» **SOURCE DATA**
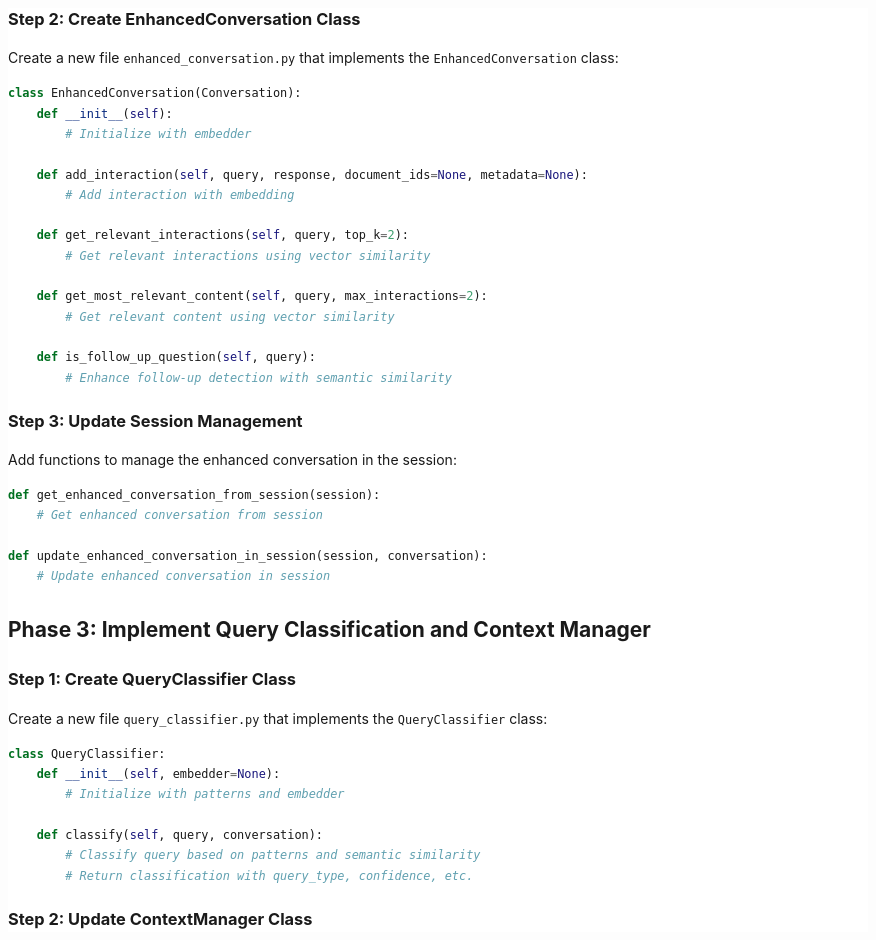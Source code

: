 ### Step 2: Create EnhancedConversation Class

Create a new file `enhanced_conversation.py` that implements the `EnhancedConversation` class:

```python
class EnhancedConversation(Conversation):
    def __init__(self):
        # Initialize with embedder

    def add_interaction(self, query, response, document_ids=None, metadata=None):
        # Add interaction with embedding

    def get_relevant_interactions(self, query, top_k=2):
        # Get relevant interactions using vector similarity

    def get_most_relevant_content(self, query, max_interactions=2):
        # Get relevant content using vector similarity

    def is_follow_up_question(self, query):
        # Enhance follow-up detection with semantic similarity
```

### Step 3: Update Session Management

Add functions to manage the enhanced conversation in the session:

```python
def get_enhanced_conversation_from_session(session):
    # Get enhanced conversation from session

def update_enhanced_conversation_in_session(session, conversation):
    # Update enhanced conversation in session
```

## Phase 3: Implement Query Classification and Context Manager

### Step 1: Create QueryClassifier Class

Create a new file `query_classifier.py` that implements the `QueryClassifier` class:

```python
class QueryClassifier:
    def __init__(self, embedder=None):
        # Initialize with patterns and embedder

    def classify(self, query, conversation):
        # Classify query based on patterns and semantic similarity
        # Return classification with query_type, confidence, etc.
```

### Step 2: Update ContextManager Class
...
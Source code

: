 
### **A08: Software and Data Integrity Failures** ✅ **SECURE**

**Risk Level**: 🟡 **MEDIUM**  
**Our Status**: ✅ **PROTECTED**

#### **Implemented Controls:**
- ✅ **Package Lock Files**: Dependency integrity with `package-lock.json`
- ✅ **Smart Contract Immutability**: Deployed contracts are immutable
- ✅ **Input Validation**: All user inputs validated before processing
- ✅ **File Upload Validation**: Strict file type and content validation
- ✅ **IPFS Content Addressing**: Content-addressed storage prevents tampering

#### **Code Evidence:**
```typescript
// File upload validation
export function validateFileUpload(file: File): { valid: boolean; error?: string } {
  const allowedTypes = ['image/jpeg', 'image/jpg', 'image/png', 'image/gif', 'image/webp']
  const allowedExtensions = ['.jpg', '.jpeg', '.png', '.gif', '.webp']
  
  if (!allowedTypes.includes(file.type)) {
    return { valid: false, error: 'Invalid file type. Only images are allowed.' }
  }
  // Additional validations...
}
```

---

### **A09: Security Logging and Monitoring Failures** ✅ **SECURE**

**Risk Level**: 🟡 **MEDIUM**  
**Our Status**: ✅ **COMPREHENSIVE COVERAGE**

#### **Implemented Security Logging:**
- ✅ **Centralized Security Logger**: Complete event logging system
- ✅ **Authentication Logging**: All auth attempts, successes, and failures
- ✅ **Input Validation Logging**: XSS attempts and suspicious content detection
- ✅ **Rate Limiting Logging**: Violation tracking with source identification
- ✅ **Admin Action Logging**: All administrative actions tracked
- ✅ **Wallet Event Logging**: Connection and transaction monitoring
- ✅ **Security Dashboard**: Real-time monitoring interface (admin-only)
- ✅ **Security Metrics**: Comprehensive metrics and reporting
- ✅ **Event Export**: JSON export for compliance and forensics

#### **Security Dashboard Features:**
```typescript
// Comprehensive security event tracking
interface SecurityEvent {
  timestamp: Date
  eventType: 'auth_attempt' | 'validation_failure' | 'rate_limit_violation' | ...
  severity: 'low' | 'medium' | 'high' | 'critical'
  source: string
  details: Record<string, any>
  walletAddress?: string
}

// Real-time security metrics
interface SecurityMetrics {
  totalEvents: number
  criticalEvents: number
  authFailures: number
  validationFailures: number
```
* * *
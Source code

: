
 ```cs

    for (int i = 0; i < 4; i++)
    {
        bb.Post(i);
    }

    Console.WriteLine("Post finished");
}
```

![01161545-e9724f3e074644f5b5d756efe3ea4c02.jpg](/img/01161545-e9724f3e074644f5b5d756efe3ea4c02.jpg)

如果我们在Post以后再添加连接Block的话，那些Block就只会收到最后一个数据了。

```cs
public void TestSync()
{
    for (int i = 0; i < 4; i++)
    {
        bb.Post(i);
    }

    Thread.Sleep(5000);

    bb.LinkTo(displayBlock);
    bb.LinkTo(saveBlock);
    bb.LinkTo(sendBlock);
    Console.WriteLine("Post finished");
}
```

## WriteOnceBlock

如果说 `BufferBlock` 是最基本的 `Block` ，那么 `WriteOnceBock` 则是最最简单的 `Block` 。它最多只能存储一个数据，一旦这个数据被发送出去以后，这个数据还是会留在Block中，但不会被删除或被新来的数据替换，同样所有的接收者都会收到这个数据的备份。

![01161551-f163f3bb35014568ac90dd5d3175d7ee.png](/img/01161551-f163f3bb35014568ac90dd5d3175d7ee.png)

» **WORK TO BE COMPLETED**
Within the entries above, find each line where "that" appears; copy every one.

» **ANSWER TO THE PROBLEM**
Create a new file `enhanced_conversation.py` that implements the `EnhancedConversation` class:
Create a new file `query_classifier.py` that implements the `QueryClassifier` class:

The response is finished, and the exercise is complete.